Could you reproduce, exactly and alone, the lines running from the one with "## Railway Environment Variables" to the end of the data below?

[Source texts of formatted documents]

┄┄┄┄┄┄┄┄┄┄

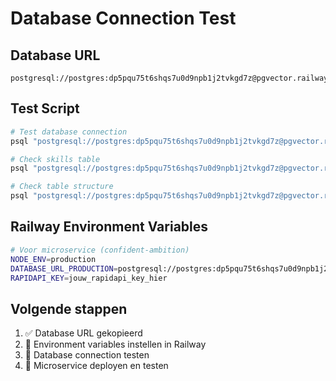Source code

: # Database Connection Test

## Database URL
```
postgresql://postgres:dp5pqu75t6shqs7u0d9npb1j2tvkgd7z@pgvector.railway.internal:5432/railway
```

## Test Script
```bash
# Test database connection
psql "postgresql://postgres:dp5pqu75t6shqs7u0d9npb1j2tvkgd7z@pgvector.railway.internal:5432/railway" -c "\dt"

# Check skills table
psql "postgresql://postgres:dp5pqu75t6shqs7u0d9npb1j2tvkgd7z@pgvector.railway.internal:5432/railway" -c "SELECT * FROM skills LIMIT 5;"

# Check table structure
psql "postgresql://postgres:dp5pqu75t6shqs7u0d9npb1j2tvkgd7z@pgvector.railway.internal:5432/railway" -c "\d skills"
```

## Railway Environment Variables
```bash
# Voor microservice (confident-ambition)
NODE_ENV=production
DATABASE_URL_PRODUCTION=postgresql://postgres:dp5pqu75t6shqs7u0d9npb1j2tvkgd7z@pgvector.railway.internal:5432/railway
RAPIDAPI_KEY=jouw_rapidapi_key_hier
```

## Volgende stappen
1. ✅ Database URL gekopieerd
2. 🔄 Environment variables instellen in Railway
3. 🔄 Database connection testen
4. 🔄 Microservice deployen en testen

┄┄┄┄┄┄┄┄┄┄

→ **OUTPUT**:
## Railway Environment Variables
```bash
# Voor microservice (confident-ambition)
NODE_ENV=production
DATABASE_URL_PRODUCTION=postgresql://postgres:dp5pqu75t6shqs7u0d9npb1j2tvkgd7z@pgvector.railway.internal:5432/railway
RAPIDAPI_KEY=jouw_rapidapi_key_hier
```

## Volgende stappen
1. ✅ Database URL gekopieerd
2. 🔄 Environment variables instellen in Railway
3. 🔄 Database connection testen
4. 🔄 Microservice deployen en testen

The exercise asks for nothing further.